__Aim of the task__: The required output is the full listing below, reproduced word for word.
BEGIN
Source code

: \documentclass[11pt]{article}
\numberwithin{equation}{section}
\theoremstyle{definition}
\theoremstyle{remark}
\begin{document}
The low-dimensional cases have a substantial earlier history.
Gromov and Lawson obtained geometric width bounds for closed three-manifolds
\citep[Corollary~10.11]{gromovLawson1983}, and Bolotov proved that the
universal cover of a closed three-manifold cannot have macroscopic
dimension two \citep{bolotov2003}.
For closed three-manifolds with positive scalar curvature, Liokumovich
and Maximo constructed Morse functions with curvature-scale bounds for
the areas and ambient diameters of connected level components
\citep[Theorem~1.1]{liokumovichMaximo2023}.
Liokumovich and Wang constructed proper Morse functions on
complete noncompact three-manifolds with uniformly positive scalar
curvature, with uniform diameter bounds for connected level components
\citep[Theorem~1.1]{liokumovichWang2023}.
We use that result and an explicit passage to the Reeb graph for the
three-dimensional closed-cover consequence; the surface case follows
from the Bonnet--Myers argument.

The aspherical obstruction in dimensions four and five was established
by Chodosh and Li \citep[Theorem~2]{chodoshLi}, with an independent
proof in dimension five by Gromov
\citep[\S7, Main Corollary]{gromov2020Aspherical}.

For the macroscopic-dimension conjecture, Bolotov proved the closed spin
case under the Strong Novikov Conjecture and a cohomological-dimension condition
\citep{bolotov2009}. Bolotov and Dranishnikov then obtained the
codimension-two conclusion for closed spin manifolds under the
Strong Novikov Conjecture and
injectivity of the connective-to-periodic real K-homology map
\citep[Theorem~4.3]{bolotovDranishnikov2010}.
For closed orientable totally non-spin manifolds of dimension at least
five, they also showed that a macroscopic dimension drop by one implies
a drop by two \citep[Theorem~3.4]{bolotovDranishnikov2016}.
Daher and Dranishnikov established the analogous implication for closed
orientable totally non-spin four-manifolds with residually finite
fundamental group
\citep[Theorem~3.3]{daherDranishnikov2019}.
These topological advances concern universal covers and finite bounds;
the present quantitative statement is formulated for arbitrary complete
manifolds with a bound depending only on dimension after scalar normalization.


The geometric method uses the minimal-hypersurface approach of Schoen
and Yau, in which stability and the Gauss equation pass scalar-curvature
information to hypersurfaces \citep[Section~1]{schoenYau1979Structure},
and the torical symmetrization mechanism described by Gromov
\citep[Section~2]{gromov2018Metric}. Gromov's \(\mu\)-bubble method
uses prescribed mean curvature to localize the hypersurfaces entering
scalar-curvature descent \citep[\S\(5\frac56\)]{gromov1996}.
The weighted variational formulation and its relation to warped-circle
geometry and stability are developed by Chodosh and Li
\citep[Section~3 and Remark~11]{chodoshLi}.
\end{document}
END
__Exercise solution__:
Source code

: \documentclass[11pt]{article}
\numberwithin{equation}{section}
\theoremstyle{definition}
\theoremstyle{remark}
\begin{document}
The low-dimensional cases have a substantial earlier history.
Gromov and Lawson obtained geometric width bounds for closed three-manifolds
\citep[Corollary~10.11]{gromovLawson1983}, and Bolotov proved that the
universal cover of a closed three-manifold cannot have macroscopic
dimension two \citep{bolotov2003}.
For closed three-manifolds with positive scalar curvature, Liokumovich
and Maximo constructed Morse functions with curvature-scale bounds for
the areas and ambient diameters of connected level components
\citep[Theorem~1.1]{liokumovichMaximo2023}.
Liokumovich and Wang constructed proper Morse functions on
complete noncompact three-manifolds with uniformly positive scalar
curvature, with uniform diameter bounds for connected level components
\citep[Theorem~1.1]{liokumovichWang2023}.
We use that result and an explicit passage to the Reeb graph for the
three-dimensional closed-cover consequence; the surface case follows
from the Bonnet--Myers argument.

The aspherical obstruction in dimensions four and five was established
by Chodosh and Li \citep[Theorem~2]{chodoshLi}, with an independent
proof in dimension five by Gromov
\citep[\S7, Main Corollary]{gromov2020Aspherical}.

For the macroscopic-dimension conjecture, Bolotov proved the closed spin
case under the Strong Novikov Conjecture and a cohomological-dimension condition
\citep{bolotov2009}. Bolotov and Dranishnikov then obtained the
codimension-two conclusion for closed spin manifolds under the
Strong Novikov Conjecture and
injectivity of the connective-to-periodic real K-homology map
\citep[Theorem~4.3]{bolotovDranishnikov2010}.
For closed orientable totally non-spin manifolds of dimension at least
five, they also showed that a macroscopic dimension drop by one implies
a drop by two \citep[Theorem~3.4]{bolotovDranishnikov2016}.
Daher and Dranishnikov established the analogous implication for closed
orientable totally non-spin four-manifolds with residually finite
fundamental group
\citep[Theorem~3.3]{daherDranishnikov2019}.
These topological advances concern universal covers and finite bounds;
the present quantitative statement is formulated for arbitrary complete
manifolds with a bound depending only on dimension after scalar normalization.


The geometric method uses the minimal-hypersurface approach of Schoen
and Yau, in which stability and the Gauss equation pass scalar-curvature
information to hypersurfaces \citep[Section~1]{schoenYau1979Structure},
and the torical symmetrization mechanism described by Gromov
\citep[Section~2]{gromov2018Metric}. Gromov's \(\mu\)-bubble method
uses prescribed mean curvature to localize the hypersurfaces entering
scalar-curvature descent \citep[\S\(5\frac56\)]{gromov1996}.
The weighted variational formulation and its relation to warped-circle
geometry and stability are developed by Chodosh and Li
\citep[Section~3 and Remark~11]{chodoshLi}.
\end{document}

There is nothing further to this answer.